Comentó que la agremiación, preocupantemente, se está convirtiendo en un obstáculo para desarrollar la ganadería lo cual es visible con las peleas entre la Federación Nacional de Ganaderos, Fedegan, con las otras asociaciones.

“Los de Fedegan son relativamente pocos y nosotros, el resto de los ganaderos tenemos que sufrir todas las inclemencias de lo que viene encima de lo que hace el gremio ganadero, y la verdad yo no puedo estar de acuerdo con eso. Lo cierto es que en la medida en que seamos más productivos y que haya menos malos entendidos, rabias y envidias en la ganadería nacional, en esa misma medida el progreso será mejor, así haya una finca de 50 animales que si los cruzan con Wagyu y producen carne de mejor calidad, hasta la empresa que represento, comprará los ganados para hacer los cortes japoneses que se necesitan, es decir, no tenemos suficiente interés en ocasiones o las pilas necesarias para insistir. En el gobierno pasado la ganadería casi se muere y las peleas de Fedegan con los demás casi le ponen del todo los santos óleos, hoy tenemos que superar todo eso para florecer nuevamente, para darle más valor a nuestras ganaderías y para que la gente coma carne de mejor calidad”, declaró el ganadero.
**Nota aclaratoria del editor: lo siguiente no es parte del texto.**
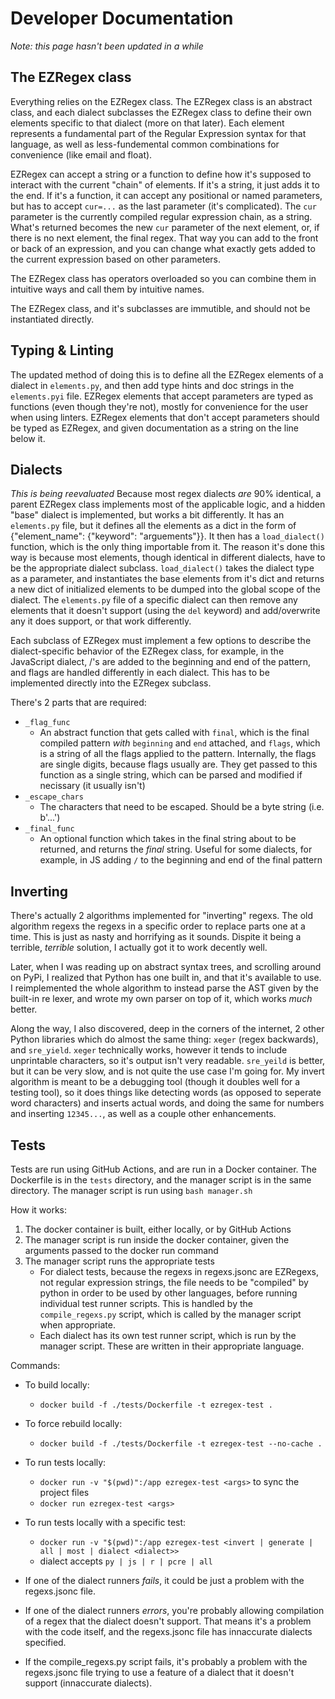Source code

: # Developer Documentation
*Note: this page hasn't been updated in a while*
## The EZRegex class
Everything relies on the EZRegex class. The EZRegex class is an abstract class, and each dialect subclasses the EZRegex class to define their own elements specific to that dialect (more on that later). Each element represents a fundamental part of the Regular Expression syntax for that language, as well as less-fundemental common combinations for convenience (like email and float).

EZRegex can accept a string or a function to define how it's supposed to interact with the current "chain" of elements. If it's a string, it just adds it to the end. If it's a function, it can accept any positional or named parameters, but has to accept `cur=...` as the last parameter (it's complicated). The `cur` parameter is the currently compiled regular expression chain, as a string. What's returned becomes the new `cur` parameter of the next element, or, if there is no next element, the final regex. That way you can add to the front or back of an expression, and you can change what exactly gets added to the current expression based on other parameters.

The EZRegex class has operators overloaded so you can combine them in intuitive ways and call them by intuitive names.

The EZRegex class, and it's subclasses are immutible, and should not be instantiated directly.

## Typing & Linting
The updated method of doing this is to define all the EZRegex elements of a dialect in `elements.py`, and then add type hints and doc strings in the `elements.pyi` file. EZRegex elements that accept parameters are typed as functions (even though they're not), mostly for convenience for the user when using linters. EZRegex elements that don't accept parameters should be typed as EZRegex, and given documentation as a string on the line below it.

## Dialects
<!-- TODO: rewrite this paragraph -->
*This is being reevaluated*
Because most regex dialects *are* 90% identical, a parent EZRegex class implements most of the applicable logic, and a hidden "base" dialect is implemented, but works a bit differently. It has an `elements.py` file, but it defines all the elements as a dict in the form of {"element_name": {"keyword": "arguements"}}. It then has a `load_dialect()` function, which is the only thing importable from it. The reason it's done this way is because most elements, though identical in different dialects, have to be the appropriate dialect subclass. `load_dialect()` takes the dialect type as a parameter, and instantiates the base elements from it's dict and returns a new dict of initialized elements to be dumped into the global scope of the dialect. The `elements.py` file of a specific dialect can then remove any elements that it doesn't support (using the `del` keyword) and add/overwrite any it does support, or that work differently.

Each subclass of EZRegex must implement a few options to describe the dialect-specific behavior of the EZRegex class, for example, in the JavaScript dialect, /'s are added to the beginning and end of the pattern, and flags are handled differently in each dialect. This has to be implemented directly into the EZRegex subclass.

There's 2 parts that are required:
- `_flag_func`
    - An abstract function that gets called with `final`, which is the final compiled pattern *with* `beginning` and `end` attached, and `flags`, which is a string of all the flags applied to the pattern. Internally, the flags are single digits, because flags usually are. They get passed to this function as a single string, which can be parsed and modified if necissary (it usually isn't)
- `_escape_chars`
    - The characters that need to be escaped. Should be a byte string (i.e. b'...')
- `_final_func`
    - An optional function which takes in the final string about to be returned, and returns the *final* string. Useful for some dialects, for example, in JS adding `/` to the beginning and end of the final pattern

## Inverting
There's actually 2 algorithms implemented for "inverting" regexs. The old algorithm regexs the regexs in a specific order to replace parts one at a time. This is just as nasty and horrifying as it sounds. Dispite it being a terrible, *terrible* solution, I actually got it to work decently well.

Later, when I was reading up on abstract syntax trees, and scrolling around on PyPi, I realized that Python has one built in, and that it's available to use. I reimplemented the whole algorithm to instead parse the AST given by the built-in re lexer, and wrote my own parser on top of it, which works *much* better.

Along the way, I also discovered, deep in the corners of the internet, 2 other Python libraries which do almost the same thing: `xeger` (regex backwards), and `sre_yield`. `xeger` technically works, however it tends to include unprintable characters, so it's output isn't very readable. `sre_yeild` is better, but it can be very slow, and is not quite the use case I'm going for. My invert algorithm is meant to be a debugging tool (though it doubles well for a testing tool), so it does things like detecting words (as opposed to seperate word characters) and inserts actual words, and doing the same for numbers and inserting `12345...`, as well as a couple other enhancements.

## Tests
Tests are run using GitHub Actions, and are run in a Docker container. The Dockerfile is in the `tests` directory, and the manager script is in the same directory. The manager script is run using `bash manager.sh`

How it works:
1. The docker container is built, either locally, or by GitHub Actions
2. The manager script is run inside the docker container, given the arguments passed to the docker run command
3. The manager script runs the appropriate tests
    * For dialect tests, because the regexs in regexs.jsonc are EZRegexs, not regular expression strings, the file needs to be "compiled" by python in order to be used by other languages, before running individual test runner scripts. This is handled by the `compile_regexs.py` script, which is called by the manager script when appropriate.
    * Each dialect has its own test runner script, which is run by the manager script. These are written in their appropriate language.

Commands:
* To build locally:
    * `docker build -f ./tests/Dockerfile -t ezregex-test .`
* To force rebuild locally:
    * `docker build -f ./tests/Dockerfile -t ezregex-test --no-cache .`
* To run tests locally:
    * `docker run -v "$(pwd)":/app ezregex-test <args>` to sync the project files
    * `docker run ezregex-test <args>`
* To run tests locally with a specific test:
    * `docker run -v "$(pwd)":/app ezregex-test <invert | generate | all | most | dialect <dialect>>`
    * dialect accepts `py | js | r | pcre | all`

* If one of the dialect runners *fails*, it could be just a problem with the regexs.jsonc file.
* If one of the dialect runners *errors*, you're probably allowing compilation of a regex that the dialect doesn't support. That means it's a problem with the code itself, and the regexs.jsonc file has innaccurate dialects specified.
* If the compile_regexs.py script fails, it's probably a problem with the regexs.jsonc file trying to use a feature of a dialect that it doesn't support (innaccurate dialects).
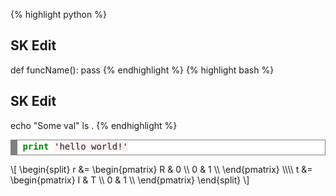 {% highlight python %}
## SK Edit
def funcName():
    pass
{% endhighlight %}
{% highlight bash %}
## SK Edit
echo "Some val"
ls .
{% endhighlight %}
<div style="background: #ffffff; overflow:auto;width:auto;border:solid gray;border-width:.1em .1em .1em .8em;padding:.2em .6em;"><pre style="margin: 0; line-height: 125%"><span style="color: #008800; font-weight: bold">print</span> <span style="background-color: #fff0f0">&#39;hello world!&#39;</span>
</pre></div>

\\[
\begin{split}
r &= \begin{pmatrix} R & 0 \\\\ 0 & 1 \\\\ \end{pmatrix} \\\\\\\\
t &= \begin{pmatrix} I & T \\\\ 0 & 1 \\\\ \end{pmatrix}
\end{split}
\\]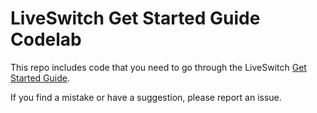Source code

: # LiveSwitch Get Started Guide Codelab

This repo includes code that you need to go through the LiveSwitch [Get Started Guide](https://developer.liveswitch.io/lsc/gs/intro.html).

If you find a mistake or have a suggestion, please report an issue.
En esa meta de doblar o incrementar el hato ganadero, manifestó el Gerente de Wagyu Beef Colombia, son perentorios los claros parámetros del gobierno y de las federaciones y confederaciones ganaderas que indiquen para dónde debe ir el sector, aclarando qué tipo de ayudas pueden venir del ejecutivo.

Precisó que si bien es muy importante vender miles de cabezas de animales de cebuinos indicus al oriente próximo, la inquietud es qué se va a hacer para que la ganadería nacional tenga oportunidad para todo el mundo. Dijo que hay mucho por corregir y enderezar porque en Colombia nadie se preocupa por la ganadería lo cual es notorio en subastas que no ofrecen un precio adecuado.

“Aquí estamos en manos de matarifes y en manos de comercializadores de ganado, y eso tampoco está bien porque todo el esfuerzo de crianza se ve truncado en una plaza de mercado o en un sitio en donde unos matarifes entregan carne de mala calidad a la población. En Colombia hay que profesionalizar la ganadería, no hay alternativa, ya se está haciendo en algunos subsectores porque no podemos engañar a la población”, concluyó el Gerente de Wagyu Beef Colombia.

La ganadería nacional indiscutiblemente debe propender por el crecimiento de su hato porque el mundo está urgido de proteína, es por ello que se hace muy apremiante apuntarle a la innovación y a la sostenibilidad de una economía ganadera de altos y bajos en su rentabilidad.

Un trabajo pendiente es quizás aumentar el mapa ganadero porque actualmente tan solo producen ganado a gran escala departamentos como Meta, Casanare, Córdoba, Antioquia y Caquetá. Lo ideal sería poblar zonas de los nuevos departamentos sin atentar contra el medio ambiente y retomar la actividad en regiones como Cundinamarca, Huila y Tolima.